WORK INSTRUCTION
Wherever a line in the data holds the word "collection", pull that line out.

RECORDS TO PROCESS

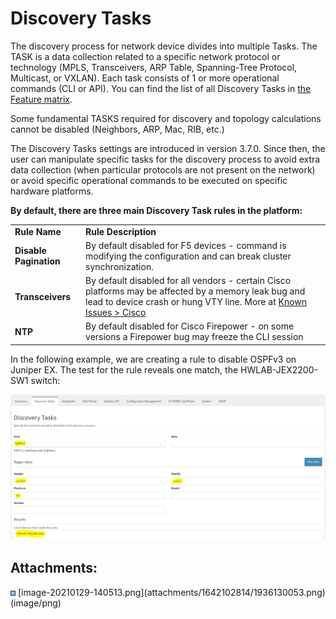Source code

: # Discovery Tasks

<div>

<div>

The discovery process for network device divides into multiple Tasks.
The TASK is a data collection related to a specific network protocol or
technology (MPLS, Transceivers, ARP Table, Spanning-Tree Protocol,
Multicast, or VXLAN). Each task consists of 1 or more operational
commands (CLI or API). You can find the list of all Discovery Tasks
in [the Feature matrix](https://docs.ipfabric.io/matrix/).

</div>

</div>

<div>

<div>

Some fundamental TASKS required for discovery and topology calculations
cannot be disabled (Neighbors, ARP, Mac, RIB, etc.)

</div>

</div>

The Discovery Tasks settings are introduced in version 3.7.0. Since
then, the user can manipulate specific tasks for the discovery process
to avoid extra data collection (when particular protocols are not
present on the network) or avoid specific operational commands to be
executed on specific hardware platforms.

**By default, there are three main Discovery Task rules in the
platform:**

<div class="table-wrap">

|                        |                                                                                                                                                                                                                                                   |
|------------------------|---------------------------------------------------------------------------------------------------------------------------------------------------------------------------------------------------------------------------------------------------|
| **Rule Name**          | **Rule Description**                                                                                                                                                                                                                              |
| **Disable Pagination** | By default disabled for F5 devices - command is modifying the configuration and can break cluster synchronization.                                                                                                                                |
| **Transceivers**       | By default disabled for all vendors - certain Cisco platforms may be affected by a memory leak bug and lead to device crash or hung VTY line. More at [Known Issues \> Cisco](https://ipfabric.atlassian.net/wiki/spaces/ND/pages/79986775/Cisco) |
| **NTP**                | By default disabled for Cisco Firepower - on some versions a Firepower bug may freeze the CLI session                                                                                                                                             |

</div>

In the following example, we are creating a rule to disable OSPFv3 on
Juniper EX. The test for the rule reveals one match, the
HWLAB-JEX2200-SW1 switch:

<img src="attachments/1642102814/1936130053.png" class="image-center" loading="lazy" data-image-src="attachments/1642102814/1936130053.png" data-height="669" data-width="1448" data-unresolved-comment-count="0" data-linked-resource-id="1936130053" data-linked-resource-version="1" data-linked-resource-type="attachment" data-linked-resource-default-alias="image-20210129-140513.png" data-base-url="https://ipfabric.atlassian.net/wiki" data-linked-resource-content-type="image/png" data-linked-resource-container-id="1642102814" data-linked-resource-container-version="4" data-media-id="bed39fee-1769-481e-af45-800c35a11cf3" data-media-type="file" alt="Discovery Tasks settings in IP Fabric" />

<div class="pageSectionHeader">

## Attachments:

</div>

<div class="greybox" align="left">

<img src="images/icons/bullet_blue.gif" width="8" height="8" />
[image-20210129-140513.png](attachments/1642102814/1936130053.png)
(image/png)  

</div>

SOLUTION TO THE PROBLEM
The TASK is a data collection related to a specific network protocol or
to avoid extra data collection (when particular protocols are not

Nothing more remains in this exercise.